WHAT THIS TASK INVOLVES: Check each line of the records for "documentclass"; collect those that have it.

─── RECORDS FOR THIS EXERCISE ───

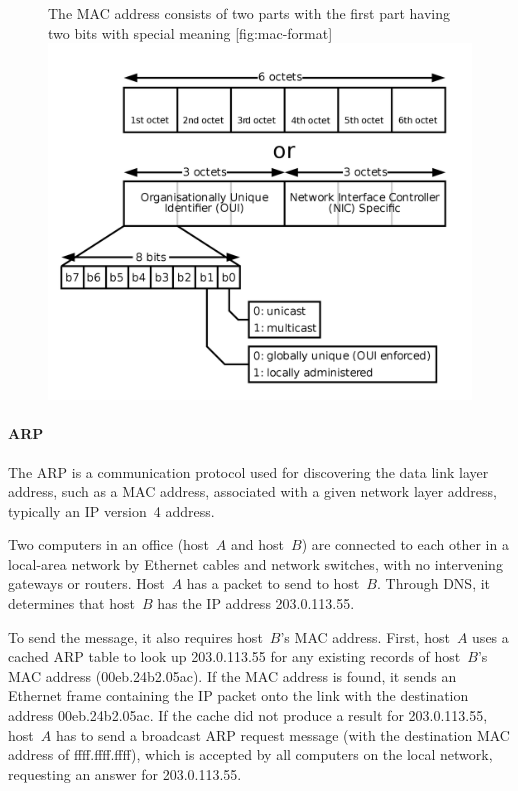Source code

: \begin{figure}
\begin{sidecaption}%
   [The format of a \acs{MAC} address]%
   {The \acs{MAC} address consists of two parts with the first part having two bits with special meaning}%
   [fig:mac-format]
\centering
\includegraphics[width=\textwidth]{images/ethernet/mac-address-format.png}
\end{sidecaption}
\end{figure}


\paragraph{\acf{ARP}}
The \acl{ARP} is a communication protocol used for discovering the data link layer address, such as a \acs{MAC} address, associated with a given network layer address, typically an \acs{IP} version~4 address.

Two computers in an office (host~$A$ and host~$B$) are connected to each other in a local-area network by Ethernet cables and network switches, with no intervening gateways or routers.
Host~$A$ has a packet to send to host~$B$.
Through \acs{DNS}, it determines that host~$B$ has the \acs{IP} address 203.0.113.55.

To send the message, it also requires host~$B$'s \acs{MAC} address.
First, host~$A$ uses a cached \acs{ARP} table to look up 203.0.113.55 for any existing records of host~$B$'s \acs{MAC} address (00eb.\-24b2.\-05ac).
If the \acs{MAC} address is found, it sends an Ethernet frame containing the \acs{IP} packet onto the link with the destination address 00eb.\-24b2.\-05ac.
If the cache did not produce a result for 203.0.113.55, host~$A$ has to send a broadcast \acs{ARP} request message (with the destination \acs{MAC} address of ffff.\-ffff.\-ffff), which is accepted by all computers on the local network, requesting an answer for 203.0.113.55.

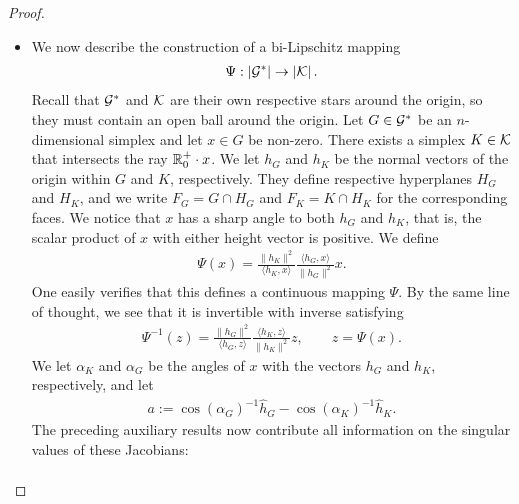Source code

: \documentclass[10pt,a4paper]{article}
\newcommand{\mwl}[1]{{\color{red}#1}}
\begin{document}
\begin{proof}
\begin{itemize}
        \item 
        We now describe the construction of a bi-Lipschitz mapping 
        \begin{align*}
            \Psi : \left| {\mathcal G}^\ast \right| \rightarrow \left| {\mathcal K} \right|.
        \end{align*}
        Recall that ${\mathcal G}^\ast$ and ${\mathcal K}$ are their own respective stars around the origin,
        so they must contain an open ball around the origin. 
        Let ${G} \in {\mathcal G}^\ast$ be an $n$-dimensional simplex and let $x \in {G}$ be non-zero. There exists a simplex $K \in {\mathcal K}$ that intersects the ray ${\mathbb R}_0^+ \cdot x$. We let $h_{{G}}$ and $h_{K}$ be the normal vectors of the origin within ${G}$ and $K$, respectively. They define respective hyperplanes $H_{G}$ and $H_{K}$,
        and we write $F_{G} = G \cap H_{G}$ and $F_{K} = K \cap H_{K}$ for the corresponding faces. 
        We notice that $x$ has a sharp angle to both $h_{{G}}$ and $h_{K}$,
        that is, the scalar product of $x$ with either height vector is positive. 
        We define 
        \begin{align*}
            \Psi(x) 
            = 
            \frac{ \| h_K \|^{2} }{ \langle h_K, x \rangle }
            \frac{ \langle h_{{G}}, x \rangle }{ \| h_{{G}} \|^{2} }
            x
            .
        \end{align*}
        One easily verifies that this defines a continuous mapping $\Psi$. 
        By the same line of thought, we see that it is invertible with inverse satisfying 
        \begin{align*}
            \Psi^{-1}(z) 
            = 
            \frac{ \| h_{{G}} \|^{2} }{ \langle h_{{G}}, z \rangle }
            \frac{ \langle h_K, z \rangle }{ \| h_K \|^{2} }
            z,
            \qquad 
            z = \Psi(x)
            .
        \end{align*}
        We let $\alpha_K$ and $\alpha_{{G}}$ be the angles of $x$ with the vectors $h_{{G}}$ and $h_{K}$, respectively,
        and let 
        \begin{align*}
            a := \cos(\alpha_{{G}})^{-1} \hat h_{{G}} - \cos(\alpha_K)^{-1} \hat h_K
            .
        \end{align*}
        The preceding auxiliary results now contribute all information on the singular values of these Jacobians:
        \begin{gather*}

\end{gather*}
\end{itemize}
\end{proof}
\end{document}
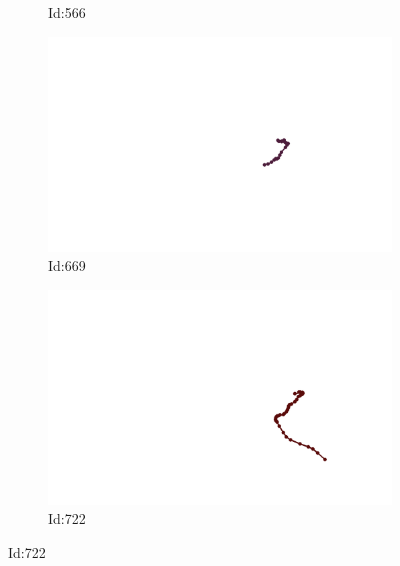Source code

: \documentclass[12pt,twoside]{report}
\begin{document}
\begin{figure}
\begin{subfigure}[b]{0.20\textwidth}
\caption{Id:566}
\end{subfigure}
\begin{subfigure}[b]{0.20\textwidth}
\centering
\includegraphics[width=\textwidth]{../../trajectories/669.png}
\caption{Id:669}
\end{subfigure}
\begin{subfigure}[b]{0.20\textwidth}
\centering
\includegraphics[width=\textwidth]{../../trajectories/722.png}
\caption{Id:722}
\end{subfigure}
\end{figure}
\end{document}

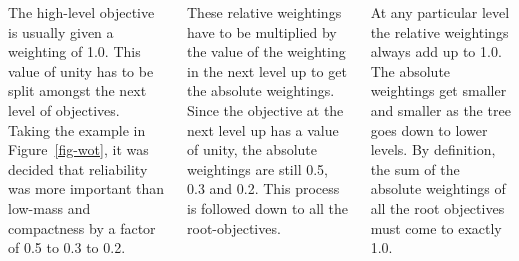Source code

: \documentclass[20pt, a0paper, portrait]{tikzposter}
\begin{document}
\begin{columns}
{      \vspace{1em}

      The high-level objective is usually given a weighting of 1.0. This value of unity has to be split amongst the next level of objectives. Taking the example in Figure~\ref{fig-wot}, it was decided that reliability was more important than low-mass and compactness by a factor of 0.5 to 0.3 to 0.2.

      \vspace{1em}

      These relative weightings have to be multiplied by the value of the weighting in the next level up to get the absolute weightings. Since the objective at the next level up has a value of unity, the absolute weightings are still 0.5, 0.3 and 0.2. This process is followed down to all the root-objectives. 

      \vspace{1em}

      At any particular level the relative weightings always add up to 1.0. The absolute weightings get smaller and smaller as the tree goes down to lower levels. By definition, the sum of the absolute weightings of all the root objectives must come to exactly 1.0.
    }


\end{columns}
\end{document}
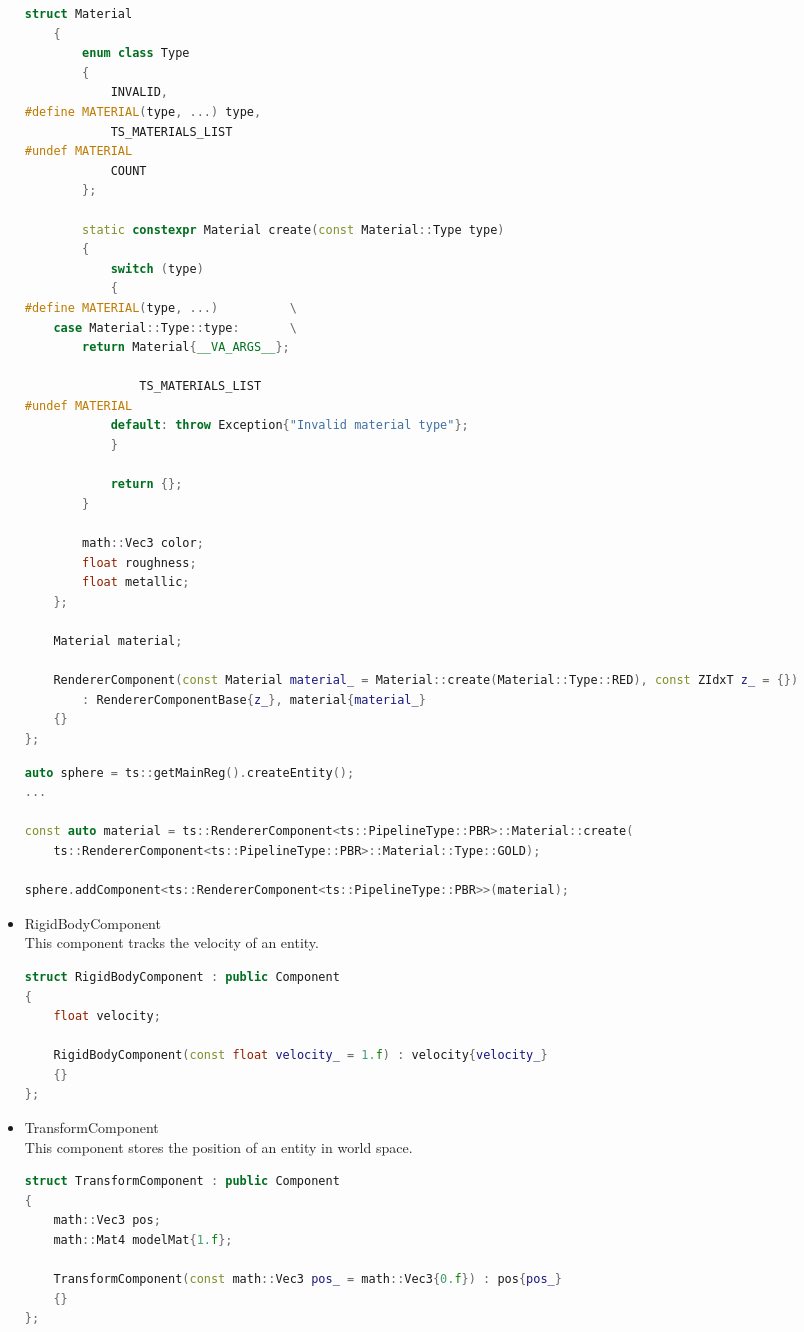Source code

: \begin{itemize}
\begin{lstlisting}[language=c++, caption=Renderer PBR component struct (./engine/include/tsengine/ecs/components/renderer\_component.h)]
    struct Material
    {
        enum class Type
        {
            INVALID,
#define MATERIAL(type, ...) type, 
            TS_MATERIALS_LIST
#undef MATERIAL
            COUNT
        };

        static constexpr Material create(const Material::Type type)
        {
            switch (type)
            {
#define MATERIAL(type, ...)          \
    case Material::Type::type:       \
        return Material{__VA_ARGS__};

                TS_MATERIALS_LIST
#undef MATERIAL
            default: throw Exception{"Invalid material type"};
            }

            return {};
        }

        math::Vec3 color;
        float roughness;
        float metallic;
    };

    Material material;

    RendererComponent(const Material material_ = Material::create(Material::Type::RED), const ZIdxT z_ = {})
        : RendererComponentBase{z_}, material{material_}
    {}
};
\end{lstlisting}

\begin{lstlisting}[language=c++, caption=Process of adding PBR Renderer Component with material (./game/game.cpp)]
auto sphere = ts::getMainReg().createEntity();
...

const auto material = ts::RendererComponent<ts::PipelineType::PBR>::Material::create(
    ts::RendererComponent<ts::PipelineType::PBR>::Material::Type::GOLD);

sphere.addComponent<ts::RendererComponent<ts::PipelineType::PBR>>(material);
\end{lstlisting}
    \item RigidBodyComponent\\
    \label{rigidbody_component}
    This component tracks the velocity of an entity.
\begin{lstlisting}[language=c++, caption=Rigid body component (./engine/include/tsengine/ecs/components/rigidbody\_component.h)]
struct RigidBodyComponent : public Component
{
    float velocity;

    RigidBodyComponent(const float velocity_ = 1.f) : velocity{velocity_}
    {}
};
\end{lstlisting}
    \item TransformComponent\\
    \label{transform_component}
    This component stores the position of an entity in world space.
\begin{lstlisting}[language=c++, caption=Trasnform component (./engine/include/tsengine/ecs/components/transform\_component.h)]
struct TransformComponent : public Component
{
    math::Vec3 pos;
    math::Mat4 modelMat{1.f};

    TransformComponent(const math::Vec3 pos_ = math::Vec3{0.f}) : pos{pos_}
    {}
};
\end{lstlisting}
\end{itemize}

───

RESPONSE TO THIS EXERCISE:
: \documentclass[10pt,a4paper]{article}
: \documentclass[12pt,twoside]{report}
: \documentclass[20pt, a0paper, portrait]{tikzposter}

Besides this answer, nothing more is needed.